GF Oatmeal Raisin PB Chocolate Chippers
>> Monday, September 1, 2014
The folks at Peanut Butter + Co. contacted me to see if I'd like to try some of their peanut butter spreads after I posted my birthday Cookie Dough Stuffed Cupcakes with peanut butter frosting. Boy would I ever, I wrote them. I've been a huge fan of their brand for years on end, especially the Dark Chocolate Dreams mix.
So, I wanted to craft a recipe using a spread I had never tried before. And along with the White Chocolate Wonderful and Mighty Maple flavors, I got hooked on one that gave me this great idea for a cookie-hybrid. It's a chewy, soft cookie that's perfect for fall snacking. The best part? You only need one bowl to make them -- and cleanup is a breeze!

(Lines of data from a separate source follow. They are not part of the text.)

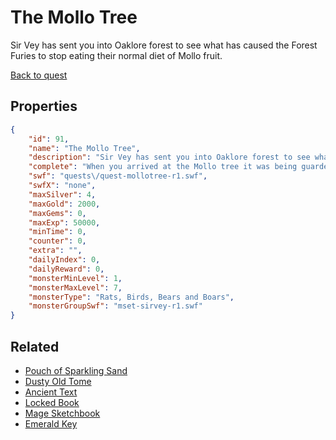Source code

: # The Mollo Tree

Sir Vey has sent you into Oaklore forest to see what has caused the Forest Furies to stop eating their normal diet of Mollo fruit.

[Back to quest](../quests.md)

## Properties

```json
{
    "id": 91,
    "name": "The Mollo Tree",
    "description": "Sir Vey has sent you into Oaklore forest to see what has caused the Forest Furies to stop eating their normal diet of Mollo fruit.",
    "complete": "When you arrived at the Mollo tree it was being guarded by Vurr'men and the ground had been picked clean of the fallen fruit.",
    "swf": "quests\/quest-mollotree-r1.swf",
    "swfX": "none",
    "maxSilver": 4,
    "maxGold": 2000,
    "maxGems": 0,
    "maxExp": 50000,
    "minTime": 0,
    "counter": 0,
    "extra": "",
    "dailyIndex": 0,
    "dailyReward": 0,
    "monsterMinLevel": 1,
    "monsterMaxLevel": 7,
    "monsterType": "Rats, Birds, Bears and Boars",
    "monsterGroupSwf": "mset-sirvey-r1.swf"
}
```

## Related

- [Pouch of Sparkling Sand](../items/489-pouch-of-sparkling-sand.md)
- [Dusty Old Tome](../items/733-dusty-old-tome.md)
- [Ancient Text](../items/734-ancient-text.md)
- [Locked Book](../items/735-locked-book.md)
- [Mage Sketchbook](../items/736-mage-sketchbook.md)
- [Emerald Key](../items/15628-emerald-key.md)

OATMEAL RAISIN + PB CHOCOLATE CHIPPERS
Gluten free, vegan, and simple to make.
What you'll need . . .
- 1 cup GF rolled oats, uncooked
- 1 teaspoon baking soda
- 1 tablespoon flax meal + 3 tablespoons hot water (flax egg)
- 1 cup peanut butter*
- 1/3 cup brown sugar
- 1 teaspoon vanilla extract
- 1/2 cup chocolate chips
- Pinch salt for topping cookies
Method . . .
- Preheat your oven to 350 degrees F. Lightly grease a baking sheet and set aside.
- In a large bowl, combine the flax egg with the peanut butter, brown sugar, and vanilla extract by stirring vigorously with a spatula.
- Then toss in the oats and baking soda and mix until well incorporated. Fold in the chocolate chips.
- Then let the mixture chill for 30 minutes or so, just to firm up and let oats soak in flavor a bit.
- Scoop out in heaping tablespoons (almost double size) and arrange on your baking sheet (makes around 12 to 14 large cookies).
- Flatten each with the palm of your hand slightly before baking for 9-11 minutes. Done when lightly golden on edges.


Just a note on all these gluten-free recipes you've been seeing (like last week's Sweet Pumpkin Bread -- as a quick note on that recipe, I used FINE GRIND cornmeal -- if you use a coarser meal, it's likely to crumble). I simply ran out of flour last week and decided to get creative with the ingredients I DID have on my kitchen shelves. Many of you have written me because you appreciate the GF recipes, so I will try to provide more in the future.
Please let me know if you try this cookie!
Thanks to Peanut Butter + Co. for sending me the different peanut butters to try. I was not compensated or required to post about their products, but I've been a fan of this brand for honestly years and enjoy it tremendously. My opinions are 100% my own.